[What to produce]
The lines below that include "essa" are to be found and copied.

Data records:
•••

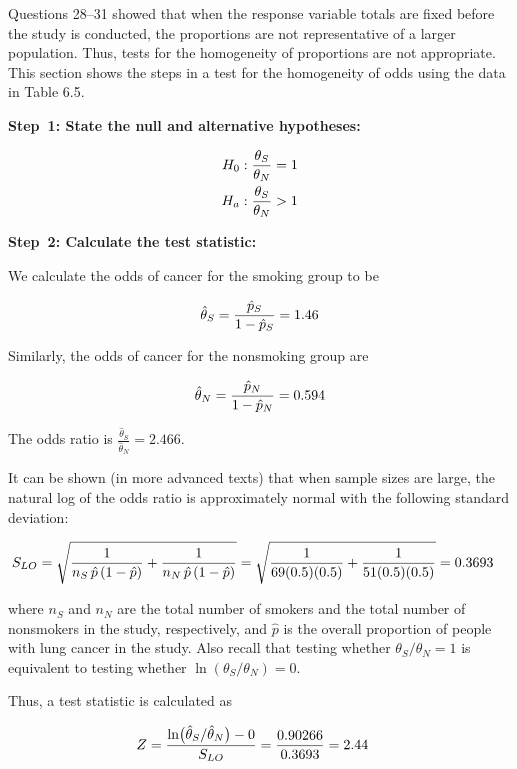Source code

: \documentclass[
]{report}
\begin{document}
Questions 28--31 showed that when the response variable totals are fixed before the study is conducted, the proportions are not representative of a larger population. Thus, tests for the homogeneity of proportions are not appropriate. This section shows the steps in a test for the homogeneity of odds using the data in Table 6.5.

\textbf{Step~1: State the null and alternative hypotheses:}

\begin{align}
H_0: \frac{\theta_S}{\theta_N} &= 1 \notag \\ 
H_a: \frac{\theta_S}{\theta_N} &> 1 \notag
\end{align}

\textbf{Step~2: Calculate the test statistic:}

We calculate the odds of cancer for the smoking group to be

\begin{align}
\hat\theta_S = \frac{\hat p_S}{1 - \hat p_S} = 1.46 \notag
\end{align}

Similarly, the odds of cancer for the nonsmoking group are

\begin{align}
\hat\theta_N = \frac{\hat p_N}{1 - \hat p_N} = 0.594 \notag
\end{align}

The odds ratio is \(\frac{\hat\theta_S}{\hat\theta_N} = 2.466.\)

It can be shown (in more advanced texts) that when sample sizes are large, the natural log of the odds ratio is approximately normal with the following standard deviation:

\begin{align}
S_{LO} 
&= \sqrt{\frac{1}{n_S\,\hat p\,(1 - \hat p)} + \frac{1}{n_N\,\hat p\,(1 - \hat p)}} 
= \sqrt{\frac{1}{69(0.5)(0.5)} + \frac{1}{51(0.5)(0.5)}} = 0.3693
\notag
\end{align}

where \(n_S\) and \(n_N\) are the total number of smokers and the total number of nonsmokers in the study, respectively, and \(\hat p\) is the overall proportion of people with lung cancer in the study. Also recall that testing whether \(\theta_S/\theta_N = 1\) is equivalent to testing whether \(\ln(\theta_S/\theta_N) = 0\).

Thus, a test statistic is calculated as

\begin{align}
Z 
&= \frac{\ln\bigl(\hat\theta_S / \hat\theta_N\bigr) - 0}{S_{LO}}
= \frac{0.90266}{0.3693} = 2.44 \notag
\end{align}
\end{document}
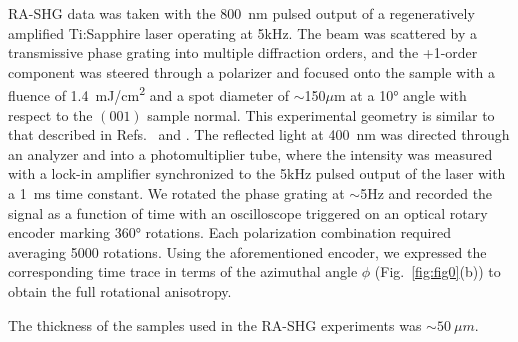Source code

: RA-SHG data was taken with the \qty{800}{\nm} pulsed output of a regeneratively amplified Ti:Sapphire laser operating at 5kHz.
The beam was scattered by a transmissive phase grating into multiple diffraction orders, and the +1-order component was steered through a polarizer and focused onto the sample with a fluence of \qty{1.4}{mJ/cm^2} and a spot diameter of $\sim$150$\mu$m at a \ang{10} angle with respect to the $(001)$ sample normal.
This experimental geometry is similar to that described in Refs.~ and .
The reflected light at \qty{400}{\nm} was directed through an analyzer and into a photomultiplier tube, where the intensity was measured with a lock-in amplifier synchronized to the 5kHz pulsed output of the laser with a \qty{1}{\ms} time constant.
We rotated the phase grating at $\sim$5Hz and recorded the signal as a function of time with an oscilloscope triggered on an optical rotary encoder marking \ang{360} rotations.
Each polarization combination required averaging 5000 rotations.
Using the aforementioned encoder, we expressed the corresponding time trace in terms of the azimuthal angle $\phi$ (Fig.~\ref{fig:fig0}(b)) to obtain the full rotational anisotropy.

The thickness of the samples used in the RA-SHG experiments was $\sim\qty{50}{\mu m}$.

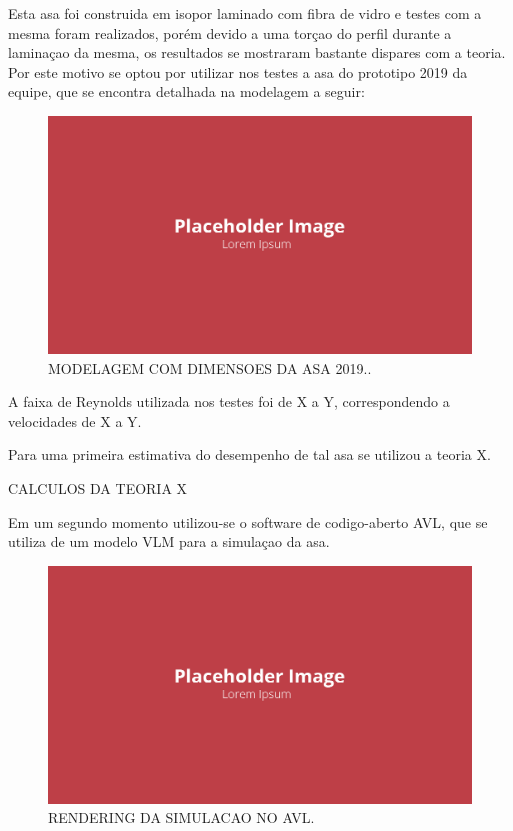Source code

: Esta asa foi construida em isopor laminado com fibra de vidro e testes com a mesma foram realizados, porém devido a uma torçao do perfil durante a laminaçao da mesma, os resultados se mostraram bastante dispares com a teoria. Por este motivo se optou por utilizar nos testes a asa do prototipo 2019 da equipe, que se encontra detalhada na modelagem a seguir:

\begin{figure}[!ht]
    \centering
    \includegraphics[width=.8\linewidth]{figuras/placeholder.png}
    \caption{MODELAGEM COM DIMENSOES DA ASA 2019.\cite{autor}.}
    \label{fig:placeholder}
\end{figure}

A faixa de Reynolds utilizada nos testes foi de X a Y, correspondendo a velocidades de X a Y.

Para uma primeira estimativa do desempenho de tal asa se utilizou a teoria X.

CALCULOS DA TEORIA X

Em um segundo momento utilizou-se o software de codigo-aberto AVL, que se utiliza de um modelo VLM para a simulaçao da asa.

\begin{figure}[!ht]
    \centering
    \includegraphics[width=.8\linewidth]{figuras/placeholder.png}
    \caption{RENDERING DA SIMULACAO NO AVL\cite{autor}.}
    \label{fig:placeholder}
\end{figure}

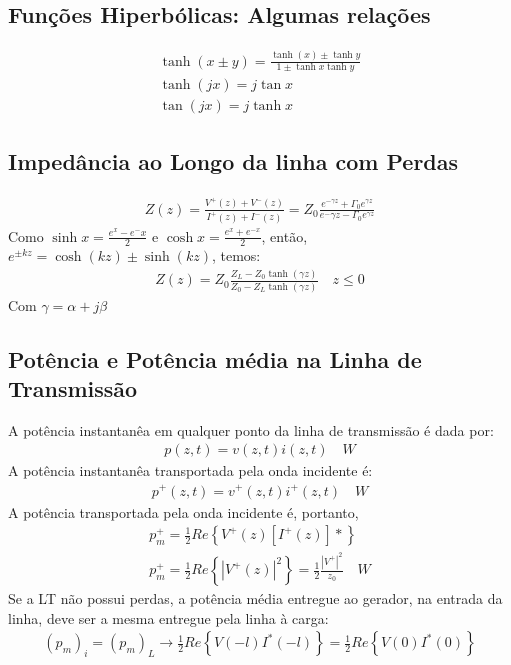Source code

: \documentclass[11pt,a4paper]{article}
\begin{document}
\subsection{Funções Hiperbólicas: Algumas relações}
\begin{align*}
  \tanh (x \pm y) = \frac{\tanh (x) \pm \tanh y}{1 \pm \tanh x \tanh y}\\
  \tanh (jx)= j \tan x \\
  \tan (jx) = j \tanh x
\end{align*}
\subsection{Impedância ao Longo da linha com Perdas}
\begin{align*}
  Z(z)= \frac{V^+ (z) + V^- (z)}{I^+ (z) + I^- (z)}=Z_0 \frac{e^{-\gamma z}+\Gamma_0 e^{\gamma z}}{e^-{\gamma z}- \Gamma_0 e^{\gamma z}}
\end{align*}
Como $\sinh x= \frac{e^x - e^-x}{2}$ e $\cosh x = \frac{e^x + e^{-x}}{2}$, então, $e^{\pm kz}= \cosh (kz) \pm \sinh(kz)$, temos:
\begin{align*}
  Z(z)= Z_0 \frac{Z_L - Z_0 \tanh (\gamma z)}{Z_0 - Z_L \tanh(\gamma z)} \quad z \leq 0
\end{align*}
Com $\gamma = \alpha + j \beta$
\subsection{Potência e Potência média na Linha de Transmissão}
A potência instantanêa em qualquer ponto da linha de transmissão é dada por:
\begin{align*}
p(z,t) = v(z,t)i(z,t) \quad W
\end{align*}
A potência instantanêa transportada pela onda incidente é:
\begin{align*}
p^+ (z,t)= v^+ (z,t) i^+ (z,t) \quad W
\end{align*}
A potência transportada pela onda incidente é, portanto, 
\begin{align*}
  p_m^+ = \frac{1}{2} Re \left\{ V^+ (z) \left[ I^+ (z) \right]* \right\}\\
  p_m^+ = \frac{1}{2} Re \left\{ \left| V^+(z)\right|^2 \right\}= \frac{1}{2 }\frac{ \left| V^+ \right|^2 }{z_0} \quad W
\end{align*}
Se a LT não possui perdas, a potência média entregue ao gerador, na entrada da linha, deve ser a mesma entregue pela linha à carga:
\begin{align*}
  (p_m)_i = (p_m)_L \to \frac{1}{2} Re \left\{ V(-l) I^*(-l) \right\}= \frac{1}{2} Re \left\{ V(0) I^*(0) \right\}
\end{align*}
\end{document}
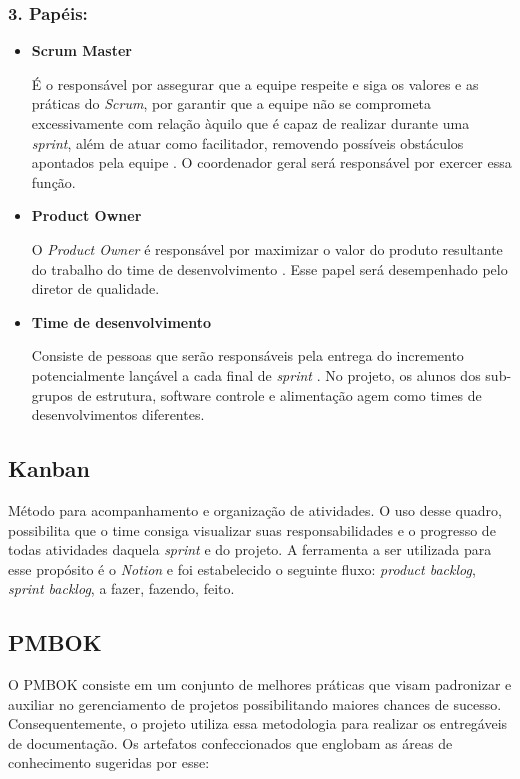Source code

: \subsubsection*{3. Papéis:}
\begin{itemize}
    \item \textbf{Scrum Master}
    
    É o responsável por assegurar que a equipe respeite e siga os valores e as práticas do \textit{Scrum}, por garantir que a equipe não se comprometa excessivamente com relação àquilo que é capaz de realizar durante uma \textit{sprint}, além de atuar como facilitador, removendo possíveis obstáculos apontados pela equipe \cite{DESENVOLVIMENTOAGIL_2013}. O coordenador geral será responsável por exercer essa função.
    
    \item\textbf{Product Owner}
    
    O \textit{Product Owner} é responsável por maximizar o valor do produto resultante do trabalho do time de desenvolvimento \cite{THESCRUMGUIDE_2018}. Esse papel será desempenhado pelo diretor de qualidade.
    
    \item \textbf{Time de desenvolvimento}
    
    Consiste de pessoas que serão responsáveis pela entrega do incremento potencialmente lançável a cada final de \textit{sprint} \cite{THESCRUMGUIDE_2018}. No projeto, os alunos dos sub-grupos de estrutura, software controle e alimentação agem como times de desenvolvimentos diferentes.
\end{itemize}


\subsection{Kanban}

Método para acompanhamento e organização de atividades. O uso desse quadro, possibilita que o time consiga visualizar suas responsabilidades e o progresso de todas atividades daquela \textit{sprint} e do projeto. A ferramenta a ser utilizada para esse propósito é o \textit{Notion} e foi estabelecido o seguinte fluxo: \textit{product backlog}, \textit{sprint backlog}, a fazer, fazendo, feito.

\subsection{PMBOK}

O PMBOK consiste em um conjunto de melhores práticas que visam padronizar e auxiliar no gerenciamento de projetos possibilitando maiores chances de sucesso. Consequentemente, o projeto utiliza essa metodologia para realizar os entregáveis de documentação. Os artefatos confeccionados que englobam as áreas de conhecimento sugeridas por esse:


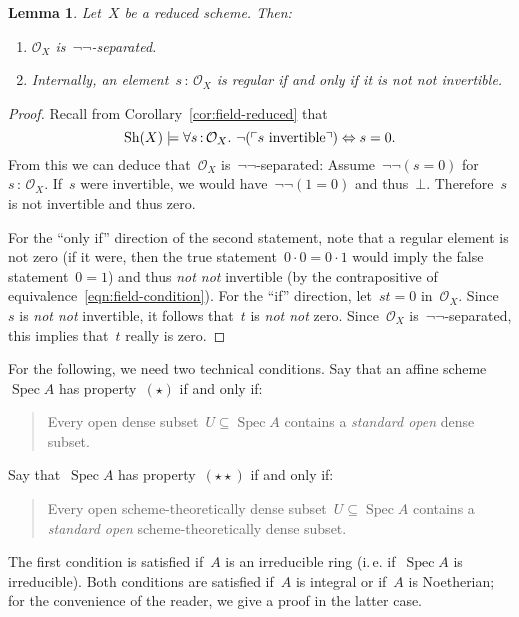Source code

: \documentclass[10pt]{amsart}
\makeatletter
\theoremstyle{definition}
\theoremstyle{plain}
\newtheorem{lemma}[defn]{Lemma}
\theoremstyle{remark}
\renewcommand{\O}{\mathcal{O}}
\newcommand{\Sh}{\mathrm{Sh}}
\DeclareMathOperator{\Spec}{Spec}
\newcommand{\?}{\,{:}\,}
\renewcommand{\_}{\mathpunct{.}\,}
\newcommand{\speak}[1]{\ulcorner\text{\textnormal{#1}}\urcorner}
\newcommand{\ie}{i.\,e.\@\xspace}
\newcommand{\notnot}{\emph{not not}\xspace}
\makeatother
\begin{document}
\begin{lemma}\label{lemma:regular-notnot-invertible}Let~$X$ be a reduced scheme. Then:
\begin{enumerate}
\item $\O_X$ is~$\neg\neg$-separated.
\item Internally, an element~$s\?\O_X$ is regular
if and only if it is \notnot invertible.
\end{enumerate}
\end{lemma}
\begin{proof}Recall from Corollary~\ref{cor:field-reduced} that
\begin{equation}\label{eqn:field-condition}
  \Sh(X) \models \forall s\?\O_X\_ \neg(\speak{$s$ invertible}) \Leftrightarrow
  s=0.
\end{equation}
From this we can deduce that~$\O_X$ is~$\neg\neg$-separated:
Assume~$\neg\neg(s=0)$ for~$s\?\O_X$. If~$s$ were invertible, we would
have~$\neg\neg(1=0)$ and thus~$\bot$. Therefore~$s$ is not invertible and thus
zero.

For the ``only if'' direction of the second statement,
note that a regular element is not zero (if it were, then the true statement~$0
\cdot 0 = 0 \cdot 1$ would imply the false statement~$0 = 1$) and thus \notnot
invertible (by the contrapositive of equivalence~\eqref{eqn:field-condition}). For the ``if''
direction, let~$st = 0$ in~$\O_X$. Since~$s$ is \notnot invertible, it follows
that~$t$ is \notnot zero. Since~$\O_X$ is~$\neg\neg$-separated, this implies
that~$t$ really is zero.
\end{proof}

For the following, we need two technical conditions. Say that an affine
scheme~$\Spec A$ has property~$(\star)$ if and only if:
\begin{quote}
Every open dense subset~$U \subseteq \Spec A$ contains a
\emph{standard open} dense subset.
\end{quote}
Say that~$\Spec A$ has property~$(\star\star)$ if and only if:
\begin{quote}
Every open scheme-theoretically dense subset~$U \subseteq \Spec A$ contains a
\emph{standard open} scheme-theoretically dense subset.
\end{quote}
The first condition is satisfied if~$A$ is an irreducible ring (\ie if~$\Spec A$
is irreducible). Both conditions are satisfied if~$A$ is integral or if~$A$ is
Noetherian; for the convenience of the reader, we give a proof in the
latter case.
\end{document}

•••

[Output of the exercise]
    É o responsável por assegurar que a equipe respeite e siga os valores e as práticas do \textit{Scrum}, por garantir que a equipe não se comprometa excessivamente com relação àquilo que é capaz de realizar durante uma \textit{sprint}, além de atuar como facilitador, removendo possíveis obstáculos apontados pela equipe \cite{DESENVOLVIMENTOAGIL_2013}. O coordenador geral será responsável por exercer essa função.
O PMBOK consiste em um conjunto de melhores práticas que visam padronizar e auxiliar no gerenciamento de projetos possibilitando maiores chances de sucesso. Consequentemente, o projeto utiliza essa metodologia para realizar os entregáveis de documentação. Os artefatos confeccionados que englobam as áreas de conhecimento sugeridas por esse:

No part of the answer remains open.